Supplied records
━━━━━━━━━━

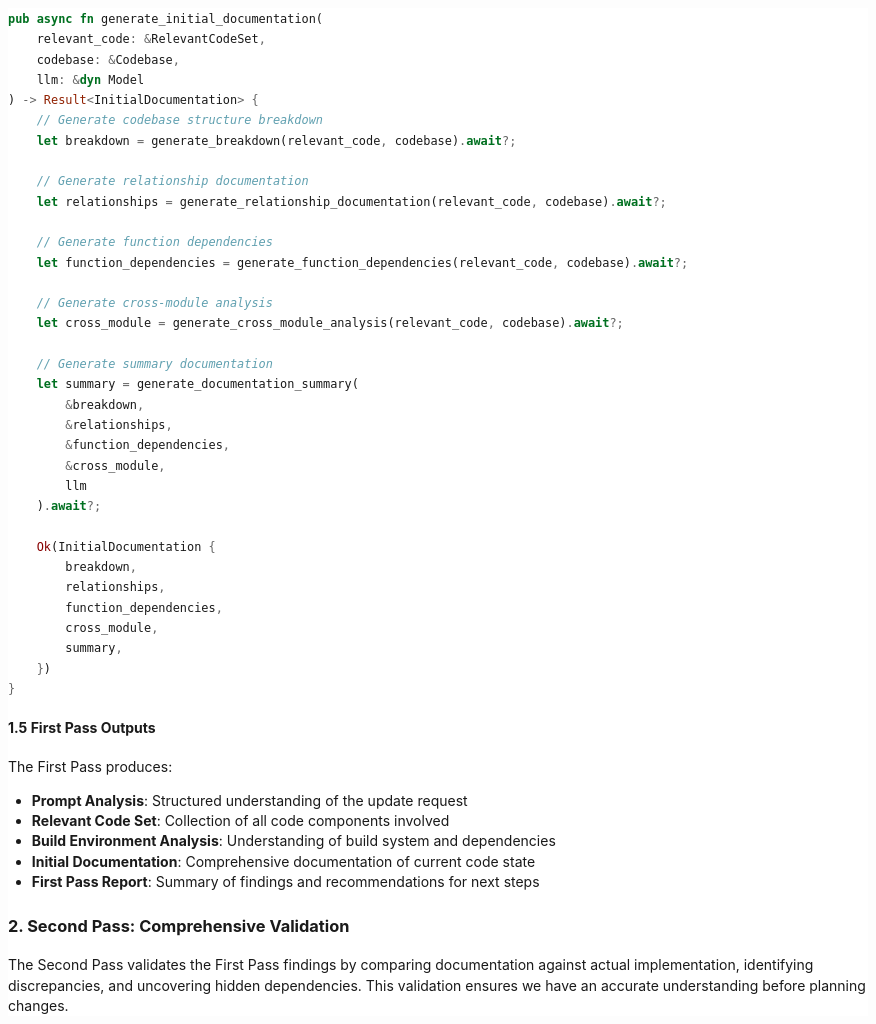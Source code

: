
 ```rust
pub async fn generate_initial_documentation(
    relevant_code: &RelevantCodeSet,
    codebase: &Codebase,
    llm: &dyn Model
) -> Result<InitialDocumentation> {
    // Generate codebase structure breakdown
    let breakdown = generate_breakdown(relevant_code, codebase).await?;
    
    // Generate relationship documentation
    let relationships = generate_relationship_documentation(relevant_code, codebase).await?;
    
    // Generate function dependencies
    let function_dependencies = generate_function_dependencies(relevant_code, codebase).await?;
    
    // Generate cross-module analysis
    let cross_module = generate_cross_module_analysis(relevant_code, codebase).await?;
    
    // Generate summary documentation
    let summary = generate_documentation_summary(
        &breakdown, 
        &relationships, 
        &function_dependencies, 
        &cross_module,
        llm
    ).await?;
    
    Ok(InitialDocumentation {
        breakdown,
        relationships,
        function_dependencies,
        cross_module,
        summary,
    })
}
```

#### 1.5 First Pass Outputs

The First Pass produces:

- **Prompt Analysis**: Structured understanding of the update request
- **Relevant Code Set**: Collection of all code components involved
- **Build Environment Analysis**: Understanding of build system and dependencies
- **Initial Documentation**: Comprehensive documentation of current code state
- **First Pass Report**: Summary of findings and recommendations for next steps

### 2. Second Pass: Comprehensive Validation

The Second Pass validates the First Pass findings by comparing documentation against actual implementation, identifying discrepancies, and uncovering hidden dependencies. This validation ensures we have an accurate understanding before planning changes.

━━━━━━━━━━

Task item
Without including any pictures, return every line of the records exactly.

Response to the exercise
Source code

:
 ```rust
pub async fn generate_initial_documentation(
    relevant_code: &RelevantCodeSet,
    codebase: &Codebase,
    llm: &dyn Model
) -> Result<InitialDocumentation> {
    // Generate codebase structure breakdown
    let breakdown = generate_breakdown(relevant_code, codebase).await?;
    
    // Generate relationship documentation
    let relationships = generate_relationship_documentation(relevant_code, codebase).await?;
    
    // Generate function dependencies
    let function_dependencies = generate_function_dependencies(relevant_code, codebase).await?;
    
    // Generate cross-module analysis
    let cross_module = generate_cross_module_analysis(relevant_code, codebase).await?;
    
    // Generate summary documentation
    let summary = generate_documentation_summary(
        &breakdown, 
        &relationships, 
        &function_dependencies, 
        &cross_module,
        llm
    ).await?;
    
    Ok(InitialDocumentation {
        breakdown,
        relationships,
        function_dependencies,
        cross_module,
        summary,
    })
}
```

#### 1.5 First Pass Outputs

The First Pass produces:

- **Prompt Analysis**: Structured understanding of the update request
- **Relevant Code Set**: Collection of all code components involved
- **Build Environment Analysis**: Understanding of build system and dependencies
- **Initial Documentation**: Comprehensive documentation of current code state
- **First Pass Report**: Summary of findings and recommendations for next steps

### 2. Second Pass: Comprehensive Validation

The Second Pass validates the First Pass findings by comparing documentation against actual implementation, identifying discrepancies, and uncovering hidden dependencies. This validation ensures we have an accurate understanding before planning changes.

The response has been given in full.